• **Task**: The word "conteudo" marks the lines you need; copy each of them from the data.

#### Material for this task

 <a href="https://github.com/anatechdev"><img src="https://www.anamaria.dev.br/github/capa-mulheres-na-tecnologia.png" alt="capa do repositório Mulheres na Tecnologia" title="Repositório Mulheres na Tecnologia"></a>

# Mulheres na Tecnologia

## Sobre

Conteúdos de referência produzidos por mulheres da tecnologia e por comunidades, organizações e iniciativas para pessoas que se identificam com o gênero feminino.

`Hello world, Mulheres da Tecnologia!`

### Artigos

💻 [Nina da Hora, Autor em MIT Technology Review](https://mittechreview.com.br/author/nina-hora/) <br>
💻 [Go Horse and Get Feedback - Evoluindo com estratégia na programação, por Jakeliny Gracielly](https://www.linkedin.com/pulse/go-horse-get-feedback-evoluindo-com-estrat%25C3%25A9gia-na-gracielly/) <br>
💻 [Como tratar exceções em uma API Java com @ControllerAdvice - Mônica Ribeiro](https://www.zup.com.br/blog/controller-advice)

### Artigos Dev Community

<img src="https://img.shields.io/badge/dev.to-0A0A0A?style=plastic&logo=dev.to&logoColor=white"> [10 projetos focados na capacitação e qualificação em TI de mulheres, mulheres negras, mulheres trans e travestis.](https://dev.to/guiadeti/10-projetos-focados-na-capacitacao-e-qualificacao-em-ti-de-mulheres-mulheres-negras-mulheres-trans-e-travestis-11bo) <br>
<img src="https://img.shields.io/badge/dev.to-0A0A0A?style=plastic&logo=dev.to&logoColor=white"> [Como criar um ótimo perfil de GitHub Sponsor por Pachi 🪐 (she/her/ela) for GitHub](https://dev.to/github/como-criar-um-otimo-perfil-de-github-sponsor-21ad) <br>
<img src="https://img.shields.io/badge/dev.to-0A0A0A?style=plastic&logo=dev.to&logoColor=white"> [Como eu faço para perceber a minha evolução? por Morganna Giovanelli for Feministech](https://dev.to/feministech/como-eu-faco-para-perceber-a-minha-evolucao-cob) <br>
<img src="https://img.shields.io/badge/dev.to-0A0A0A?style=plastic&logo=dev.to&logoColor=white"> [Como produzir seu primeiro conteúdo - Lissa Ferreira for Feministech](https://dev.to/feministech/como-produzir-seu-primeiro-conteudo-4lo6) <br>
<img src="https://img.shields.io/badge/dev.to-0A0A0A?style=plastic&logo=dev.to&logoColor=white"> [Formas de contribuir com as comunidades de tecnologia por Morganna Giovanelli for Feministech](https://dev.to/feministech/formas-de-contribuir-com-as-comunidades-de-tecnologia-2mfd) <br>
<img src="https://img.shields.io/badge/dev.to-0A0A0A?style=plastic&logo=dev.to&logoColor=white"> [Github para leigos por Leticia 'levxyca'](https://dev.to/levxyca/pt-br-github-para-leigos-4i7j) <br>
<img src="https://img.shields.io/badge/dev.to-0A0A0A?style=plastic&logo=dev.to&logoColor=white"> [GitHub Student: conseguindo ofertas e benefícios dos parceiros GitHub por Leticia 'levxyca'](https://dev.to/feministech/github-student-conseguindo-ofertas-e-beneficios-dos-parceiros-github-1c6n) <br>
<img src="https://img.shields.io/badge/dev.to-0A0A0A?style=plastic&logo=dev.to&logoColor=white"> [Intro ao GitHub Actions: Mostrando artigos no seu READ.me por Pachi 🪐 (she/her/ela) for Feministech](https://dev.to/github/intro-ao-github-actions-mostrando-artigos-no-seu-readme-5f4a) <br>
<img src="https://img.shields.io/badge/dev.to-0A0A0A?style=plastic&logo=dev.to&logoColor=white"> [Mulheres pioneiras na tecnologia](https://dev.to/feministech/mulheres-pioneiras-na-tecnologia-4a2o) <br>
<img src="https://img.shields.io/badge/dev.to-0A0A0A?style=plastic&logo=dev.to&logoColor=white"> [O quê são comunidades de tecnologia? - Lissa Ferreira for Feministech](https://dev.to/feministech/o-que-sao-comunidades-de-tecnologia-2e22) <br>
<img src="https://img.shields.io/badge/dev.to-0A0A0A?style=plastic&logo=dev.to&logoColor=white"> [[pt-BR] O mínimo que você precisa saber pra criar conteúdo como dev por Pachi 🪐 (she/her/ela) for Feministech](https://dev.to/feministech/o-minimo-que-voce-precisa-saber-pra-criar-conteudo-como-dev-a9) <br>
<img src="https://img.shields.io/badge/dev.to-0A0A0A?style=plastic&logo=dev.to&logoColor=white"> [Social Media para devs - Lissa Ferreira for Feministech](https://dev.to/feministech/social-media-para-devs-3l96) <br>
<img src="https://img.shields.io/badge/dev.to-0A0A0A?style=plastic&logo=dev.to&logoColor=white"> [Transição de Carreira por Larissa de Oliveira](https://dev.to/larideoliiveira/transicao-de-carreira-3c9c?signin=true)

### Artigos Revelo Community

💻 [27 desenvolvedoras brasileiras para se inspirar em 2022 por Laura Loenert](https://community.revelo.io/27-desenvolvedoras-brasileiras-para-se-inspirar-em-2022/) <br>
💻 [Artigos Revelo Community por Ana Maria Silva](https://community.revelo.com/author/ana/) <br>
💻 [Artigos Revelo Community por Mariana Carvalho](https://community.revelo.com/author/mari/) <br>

########

• **Result of the exercise**:
<img src="https://img.shields.io/badge/dev.to-0A0A0A?style=plastic&logo=dev.to&logoColor=white"> [Como produzir seu primeiro conteúdo - Lissa Ferreira for Feministech](https://dev.to/feministech/como-produzir-seu-primeiro-conteudo-4lo6) <br>
<img src="https://img.shields.io/badge/dev.to-0A0A0A?style=plastic&logo=dev.to&logoColor=white"> [[pt-BR] O mínimo que você precisa saber pra criar conteúdo como dev por Pachi 🪐 (she/her/ela) for Feministech](https://dev.to/feministech/o-minimo-que-voce-precisa-saber-pra-criar-conteudo-como-dev-a9) <br>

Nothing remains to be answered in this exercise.